§ **RECORDS SUPPLIED**:
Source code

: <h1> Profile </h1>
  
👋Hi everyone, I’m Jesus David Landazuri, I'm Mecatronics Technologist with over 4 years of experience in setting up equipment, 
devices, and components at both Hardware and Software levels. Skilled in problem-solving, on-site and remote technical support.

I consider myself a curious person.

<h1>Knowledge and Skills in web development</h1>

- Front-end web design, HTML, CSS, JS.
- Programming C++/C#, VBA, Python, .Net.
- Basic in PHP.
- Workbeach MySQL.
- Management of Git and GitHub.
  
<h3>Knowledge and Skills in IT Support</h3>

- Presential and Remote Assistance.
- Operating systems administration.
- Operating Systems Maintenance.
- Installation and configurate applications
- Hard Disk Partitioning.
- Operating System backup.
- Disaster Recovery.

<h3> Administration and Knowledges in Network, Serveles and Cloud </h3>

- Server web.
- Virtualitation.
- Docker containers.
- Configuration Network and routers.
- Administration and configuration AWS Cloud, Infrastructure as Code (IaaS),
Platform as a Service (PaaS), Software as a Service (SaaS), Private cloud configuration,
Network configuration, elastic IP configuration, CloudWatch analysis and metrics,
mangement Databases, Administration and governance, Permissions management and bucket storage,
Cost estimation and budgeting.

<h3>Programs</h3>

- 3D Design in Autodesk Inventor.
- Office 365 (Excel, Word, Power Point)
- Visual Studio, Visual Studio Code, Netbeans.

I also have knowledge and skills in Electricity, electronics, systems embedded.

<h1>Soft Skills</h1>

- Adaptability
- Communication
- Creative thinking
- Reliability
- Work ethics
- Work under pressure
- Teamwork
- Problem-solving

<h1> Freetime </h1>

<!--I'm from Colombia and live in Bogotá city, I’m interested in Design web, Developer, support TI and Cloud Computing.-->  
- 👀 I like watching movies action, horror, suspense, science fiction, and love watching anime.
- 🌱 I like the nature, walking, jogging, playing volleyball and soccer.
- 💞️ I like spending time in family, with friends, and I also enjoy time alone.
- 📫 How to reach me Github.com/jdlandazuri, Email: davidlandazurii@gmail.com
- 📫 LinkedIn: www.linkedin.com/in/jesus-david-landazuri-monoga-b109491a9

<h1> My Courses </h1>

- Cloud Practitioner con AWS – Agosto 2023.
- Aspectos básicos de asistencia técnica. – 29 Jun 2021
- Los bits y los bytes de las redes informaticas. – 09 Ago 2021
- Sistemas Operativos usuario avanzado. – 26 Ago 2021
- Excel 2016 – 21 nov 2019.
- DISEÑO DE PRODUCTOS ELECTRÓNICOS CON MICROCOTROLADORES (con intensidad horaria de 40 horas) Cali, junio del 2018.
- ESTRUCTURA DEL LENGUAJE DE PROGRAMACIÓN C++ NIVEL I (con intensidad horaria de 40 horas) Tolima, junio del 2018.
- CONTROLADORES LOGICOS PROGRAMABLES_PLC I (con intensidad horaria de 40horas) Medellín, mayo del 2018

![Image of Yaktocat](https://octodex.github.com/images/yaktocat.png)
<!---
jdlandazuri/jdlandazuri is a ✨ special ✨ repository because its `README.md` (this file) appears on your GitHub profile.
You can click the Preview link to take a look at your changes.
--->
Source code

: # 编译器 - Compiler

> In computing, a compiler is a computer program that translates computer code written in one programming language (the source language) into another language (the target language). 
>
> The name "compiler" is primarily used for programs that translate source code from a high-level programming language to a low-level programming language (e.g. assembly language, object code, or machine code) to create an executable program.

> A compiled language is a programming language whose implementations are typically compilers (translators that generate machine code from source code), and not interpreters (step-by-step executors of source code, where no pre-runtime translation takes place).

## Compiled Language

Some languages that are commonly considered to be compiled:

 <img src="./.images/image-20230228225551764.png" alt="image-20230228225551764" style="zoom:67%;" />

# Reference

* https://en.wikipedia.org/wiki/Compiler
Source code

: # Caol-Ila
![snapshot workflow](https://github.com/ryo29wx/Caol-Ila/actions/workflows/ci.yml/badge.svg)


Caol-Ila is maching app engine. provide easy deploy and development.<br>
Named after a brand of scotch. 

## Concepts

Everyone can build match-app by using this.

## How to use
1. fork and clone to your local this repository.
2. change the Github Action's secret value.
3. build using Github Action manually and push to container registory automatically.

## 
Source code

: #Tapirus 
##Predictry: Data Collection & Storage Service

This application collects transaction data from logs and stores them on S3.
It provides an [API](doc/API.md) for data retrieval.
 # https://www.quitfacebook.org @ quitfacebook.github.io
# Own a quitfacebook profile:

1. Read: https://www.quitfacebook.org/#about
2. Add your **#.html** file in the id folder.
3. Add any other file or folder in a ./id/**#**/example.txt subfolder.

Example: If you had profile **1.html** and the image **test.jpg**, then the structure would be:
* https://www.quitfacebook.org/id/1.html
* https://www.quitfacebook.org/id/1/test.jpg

§ **WHAT YOU NEED TO DO**: Bring together all lines from the listing that contain the word "Excel".

§ **EXERCISE ANSWER**:
- Office 365 (Excel, Word, Power Point)
- Excel 2016 – 21 nov 2019.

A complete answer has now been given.